The quest for immortality has been enjoying a moment in the limelight this month, not least because of Google's new moonshot project, Calico, which will focus on studying the science of aging—namely, how we can stop it from happening.
Larry Page is just one of a crop of influential wealthy businesspeople that have poured millions into immortality research lately. But while Calico tackles how to slow down our physical decay, many futurists believe that the key to extending human life isn't the body, it's the brain.
These thought leaders in cybernetics gathered this summer in New York City for the Global Future 2045 International Congress, organized by Russian multimillionaire Dmitry Itskov. Itskov grabbed headlines for claiming humans will download digital copies of themselves into android avatars by 2045—just how a Cylon downloads its consciousness into the next copy when it "dies."

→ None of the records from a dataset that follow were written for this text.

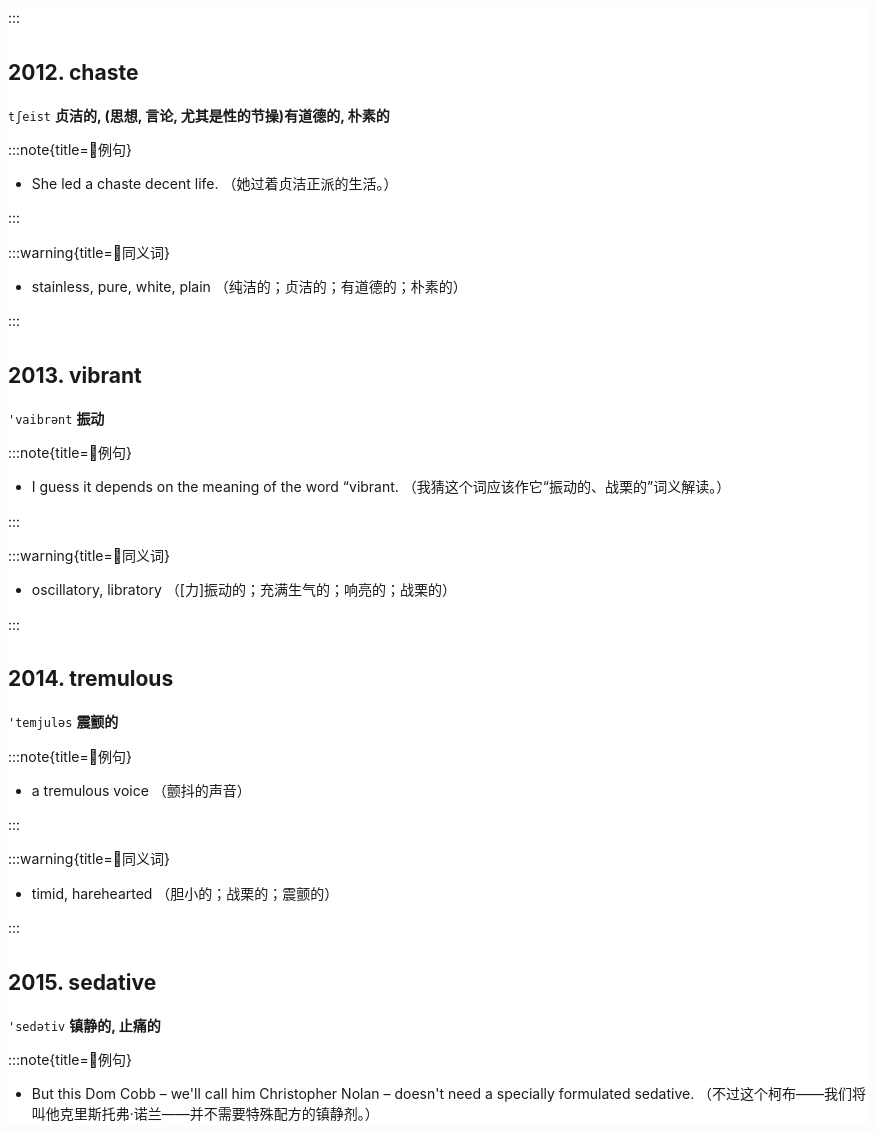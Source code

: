 :::


## 2012. chaste

`tʃeist`  **贞洁的, (思想, 言论, 尤其是性的节操)有道德的, 朴素的**

:::note{title=🎤例句}

- She led a chaste decent life. （她过着贞洁正派的生活。）

:::

:::warning{title=🤔同义词}

- stainless, pure, white, plain （纯洁的；贞洁的；有道德的；朴素的）

:::


## 2013. vibrant

`'vaibrənt`  **振动**

:::note{title=🎤例句}

- I guess it depends on the meaning of the word “vibrant. （我猜这个词应该作它“振动的、战栗的”词义解读。）

:::

:::warning{title=🤔同义词}

- oscillatory, libratory （[力]振动的；充满生气的；响亮的；战栗的）

:::


## 2014. tremulous

`'temjuləs`  **震颤的**

:::note{title=🎤例句}

- a tremulous voice （颤抖的声音）

:::

:::warning{title=🤔同义词}

- timid, harehearted （胆小的；战栗的；震颤的）

:::


## 2015. sedative

`'sedətiv`  **镇静的, 止痛的**

:::note{title=🎤例句}

- But this Dom Cobb – we'll call him Christopher Nolan – doesn't need a specially formulated sedative. （不过这个柯布——我们将叫他克里斯托弗·诺兰——并不需要特殊配方的镇静剂。）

Futurist and transhumanist Ray Kurzweil, Google's director of engineering, suggested at the event that we'll be able to transfer the entire human mind to a computer within four decades. "Based on conservative estimates of the amount of computation you need to functionally simulate a human brain, we'll be able to expand the scope of our intelligence a billion-fold," Kurzweil said at the conference.
Indeed, for all its sci-fi fanfare, technical singularity is rooted in science. And there are continuous advances in cybernetics lending credence to the claim that mind transfer holds the key to a post-mortal human race. Massive supercomputers are getting better at simulating the human brain. Artificial intelligence experts are developing increasingly smart machines that can reason, think, and learn by mimicking the brain's cerebral cortex. And brain-computer interfaces—machines that can effectively read your mind—are advancing fast.
Still, the concept of digitally preserving the human mind is based on what's theoretically possible, not a step-by-step roadmap. One of the biggest holes in the theory (and there are many to poke) is more philosophical than scientific: the notion of whether consciousness would survive the digital switchover in tact. Or even beyond that, what about the soul? Or whatever it is that makes you you, beyond the biological puzzle pieces.
For the Battlestar Galactica fans among us, it's the mystery of what made Boomer No. 1 still love the Chief after Boomer No. 2 fell for that other guy, even though No. 2's consciousness was directly uploaded from the first. Can a virtual brain in a robotic avatar experience love? Can emotions be uploaded? And if not, is a digital immortality even worth it?